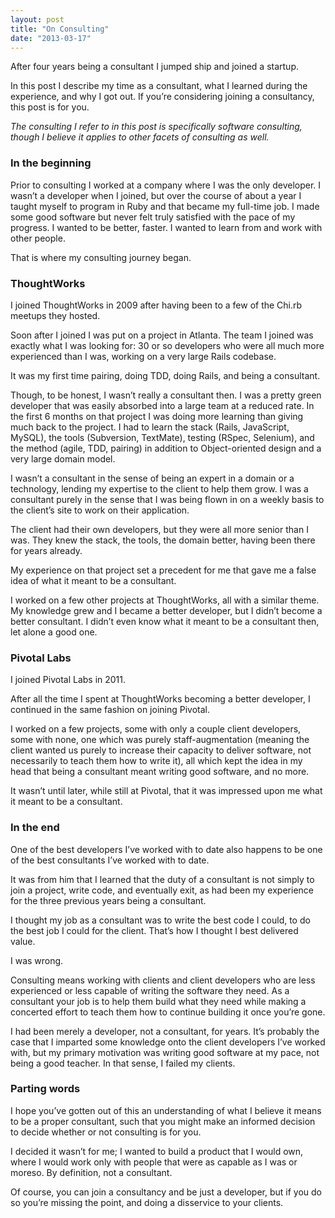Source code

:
 ```yaml
---
layout: post
title: "On Consulting"
date: "2013-03-17"
---
```


After four years being a consultant I jumped ship and joined a startup.

<!--more-->

In this post I describe my time as a consultant, what I learned during the experience, and why I got out. If you’re considering joining a consultancy, this post is for you.

*The consulting I refer to in this post is specifically software consulting, though I believe it applies to other facets of consulting as well.*

### In the beginning

Prior to consulting I worked at a company where I was the only developer. I wasn’t a developer when I joined, but over the course of about a year I taught myself to program in Ruby and that became my full-time job. I made some good software but never felt truly satisfied with the pace of my progress. I wanted to be better, faster. I wanted to learn from and work with other people.

That is where my consulting journey began.

### ThoughtWorks

I joined ThoughtWorks in 2009 after having been to a few of the Chi.rb meetups they hosted.

Soon after I joined I was put on a project in Atlanta. The team I joined was exactly what I was looking for: 30 or so developers who were all much more experienced than I was, working on a very large Rails codebase.

It was my first time pairing, doing TDD, doing Rails, and being a consultant.

Though, to be honest, I wasn’t really a consultant then. I was a pretty green developer that was easily absorbed into a large team at a reduced rate. In the first 6 months on that project I was doing more learning than giving much back to the project. I had to learn the stack (Rails, JavaScript, MySQL), the tools (Subversion, TextMate), testing (RSpec, Selenium), and the method (agile, TDD, pairing) in addition to Object-oriented design and a very large domain model.

I wasn’t a consultant in the sense of being an expert in a domain or a technology, lending my expertise to the client to help them grow. I was a consultant purely in the sense that I was being flown in on a weekly basis to the client’s site to work on their application.

The client had their own developers, but they were all more senior than I was. They knew the stack, the tools, the domain better, having been there for years already.

My experience on that project set a precedent for me that gave me a false idea of what it meant to be a consultant.

I worked on a few other projects at ThoughtWorks, all with a similar theme. My knowledge grew and I became a better developer, but I didn’t become a better consultant. I didn’t even know what it meant to be a consultant then, let alone a good one.

### Pivotal Labs

I joined Pivotal Labs in 2011.

After all the time I spent at ThoughtWorks becoming a better developer, I continued in the same fashion on joining Pivotal.

I worked on a few projects, some with only a couple client developers, some with none, one which was purely staff-augmentation (meaning the client wanted us purely to increase their capacity to deliver software, not necessarily to teach them how to write it), all which kept the idea in my head that being a consultant meant writing good software, and no more.

It wasn’t until later, while still at Pivotal, that it was impressed upon me what it meant to be a consultant.

### In the end

One of the best developers I’ve worked with to date also happens to be one of the best consultants I’ve worked with to date.

It was from him that I learned that the duty of a consultant is not simply to join a project, write code, and eventually exit, as had been my experience for the three previous years being a consultant.

I thought my job as a consultant was to write the best code I could, to do the best job I could for the client. That’s how I thought I best delivered value.

I was wrong.

Consulting means working with clients and client developers who are less experienced or less capable of writing the software they need. As a consultant your job is to help them build what they need while making a concerted effort to teach them how to continue building it once you’re gone.

I had been merely a developer, not a consultant, for years. It’s probably the case that I imparted some knowledge onto the client developers I’ve worked with, but my primary motivation was writing good software at my pace, not being a good teacher. In that sense, I failed my clients.

### Parting words

I hope you’ve gotten out of this an understanding of what I believe it means to be a proper consultant, such that you might make an informed decision to decide whether or not consulting is for you.

I decided it wasn’t for me; I wanted to build a product that I would own, where I would work only with people that were as capable as I was or moreso. By definition, not a consultant.

Of course, you can join a consultancy and be just a developer, but if you do so you’re missing the point, and doing a disservice to your clients.

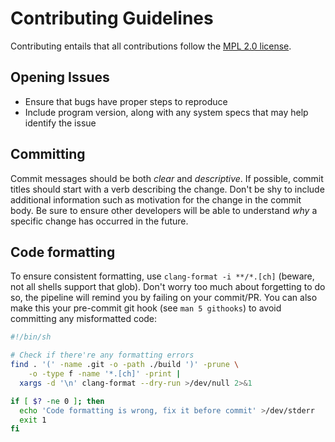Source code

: # Contributing Guidelines

Contributing entails that all contributions follow the [MPL 2.0 license](https://github.com/buffet/kiwmi/blob/master/LICENSE).

## Opening Issues

- Ensure that bugs have proper steps to reproduce
- Include program version, along with any system specs that may help identify the issue

## Committing

Commit messages should be both _clear_ and _descriptive_. If possible, commit titles should start with a verb describing the change. Don't be shy to include additional information such as motivation for the change in the commit body. Be sure to ensure other developers will be able to understand _why_ a specific change has occurred in the future.

## Code formatting

To ensure consistent formatting, use `clang-format -i **/*.[ch]` (beware, not all shells support that glob). Don't worry too much about forgetting to do so, the pipeline will remind you by failing on your commit/PR. You can also make this your pre-commit git hook (see `man 5 githooks`) to avoid committing any misformatted code:

```sh
#!/bin/sh

# Check if there're any formatting errors
find . '(' -name .git -o -path ./build ')' -prune \
    -o -type f -name '*.[ch]' -print |
  xargs -d '\n' clang-format --dry-run >/dev/null 2>&1

if [ $? -ne 0 ]; then
  echo 'Code formatting is wrong, fix it before commit' >/dev/stderr
  exit 1
fi
```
· · · ·
■ What to work on
Print the listing exactly. No pictures belong in the copy.

■ Output
Source code

:
 ```yaml
---
layout: post
title: "On Consulting"
date: "2013-03-17"
---
```


After four years being a consultant I jumped ship and joined a startup.

<!--more-->

In this post I describe my time as a consultant, what I learned during the experience, and why I got out. If you’re considering joining a consultancy, this post is for you.

*The consulting I refer to in this post is specifically software consulting, though I believe it applies to other facets of consulting as well.*

### In the beginning

Prior to consulting I worked at a company where I was the only developer. I wasn’t a developer when I joined, but over the course of about a year I taught myself to program in Ruby and that became my full-time job. I made some good software but never felt truly satisfied with the pace of my progress. I wanted to be better, faster. I wanted to learn from and work with other people.

That is where my consulting journey began.

### ThoughtWorks

I joined ThoughtWorks in 2009 after having been to a few of the Chi.rb meetups they hosted.

Soon after I joined I was put on a project in Atlanta. The team I joined was exactly what I was looking for: 30 or so developers who were all much more experienced than I was, working on a very large Rails codebase.

It was my first time pairing, doing TDD, doing Rails, and being a consultant.

Though, to be honest, I wasn’t really a consultant then. I was a pretty green developer that was easily absorbed into a large team at a reduced rate. In the first 6 months on that project I was doing more learning than giving much back to the project. I had to learn the stack (Rails, JavaScript, MySQL), the tools (Subversion, TextMate), testing (RSpec, Selenium), and the method (agile, TDD, pairing) in addition to Object-oriented design and a very large domain model.

I wasn’t a consultant in the sense of being an expert in a domain or a technology, lending my expertise to the client to help them grow. I was a consultant purely in the sense that I was being flown in on a weekly basis to the client’s site to work on their application.

The client had their own developers, but they were all more senior than I was. They knew the stack, the tools, the domain better, having been there for years already.

My experience on that project set a precedent for me that gave me a false idea of what it meant to be a consultant.

I worked on a few other projects at ThoughtWorks, all with a similar theme. My knowledge grew and I became a better developer, but I didn’t become a better consultant. I didn’t even know what it meant to be a consultant then, let alone a good one.

### Pivotal Labs

I joined Pivotal Labs in 2011.

After all the time I spent at ThoughtWorks becoming a better developer, I continued in the same fashion on joining Pivotal.

I worked on a few projects, some with only a couple client developers, some with none, one which was purely staff-augmentation (meaning the client wanted us purely to increase their capacity to deliver software, not necessarily to teach them how to write it), all which kept the idea in my head that being a consultant meant writing good software, and no more.

It wasn’t until later, while still at Pivotal, that it was impressed upon me what it meant to be a consultant.

### In the end

One of the best developers I’ve worked with to date also happens to be one of the best consultants I’ve worked with to date.

It was from him that I learned that the duty of a consultant is not simply to join a project, write code, and eventually exit, as had been my experience for the three previous years being a consultant.

I thought my job as a consultant was to write the best code I could, to do the best job I could for the client. That’s how I thought I best delivered value.

I was wrong.

Consulting means working with clients and client developers who are less experienced or less capable of writing the software they need. As a consultant your job is to help them build what they need while making a concerted effort to teach them how to continue building it once you’re gone.

I had been merely a developer, not a consultant, for years. It’s probably the case that I imparted some knowledge onto the client developers I’ve worked with, but my primary motivation was writing good software at my pace, not being a good teacher. In that sense, I failed my clients.

### Parting words

I hope you’ve gotten out of this an understanding of what I believe it means to be a proper consultant, such that you might make an informed decision to decide whether or not consulting is for you.

I decided it wasn’t for me; I wanted to build a product that I would own, where I would work only with people that were as capable as I was or moreso. By definition, not a consultant.

Of course, you can join a consultancy and be just a developer, but if you do so you’re missing the point, and doing a disservice to your clients.

Source code

: # Contributing Guidelines

Contributing entails that all contributions follow the [MPL 2.0 license](https://github.com/buffet/kiwmi/blob/master/LICENSE).

## Opening Issues

- Ensure that bugs have proper steps to reproduce
- Include program version, along with any system specs that may help identify the issue

## Committing

Commit messages should be both _clear_ and _descriptive_. If possible, commit titles should start with a verb describing the change. Don't be shy to include additional information such as motivation for the change in the commit body. Be sure to ensure other developers will be able to understand _why_ a specific change has occurred in the future.

## Code formatting

To ensure consistent formatting, use `clang-format -i **/*.[ch]` (beware, not all shells support that glob). Don't worry too much about forgetting to do so, the pipeline will remind you by failing on your commit/PR. You can also make this your pre-commit git hook (see `man 5 githooks`) to avoid committing any misformatted code:

```sh
#!/bin/sh

# Check if there're any formatting errors
find . '(' -name .git -o -path ./build ')' -prune \
    -o -type f -name '*.[ch]' -print |
  xargs -d '\n' clang-format --dry-run >/dev/null 2>&1

if [ $? -ne 0 ]; then
  echo 'Code formatting is wrong, fix it before commit' >/dev/stderr
  exit 1
fi
```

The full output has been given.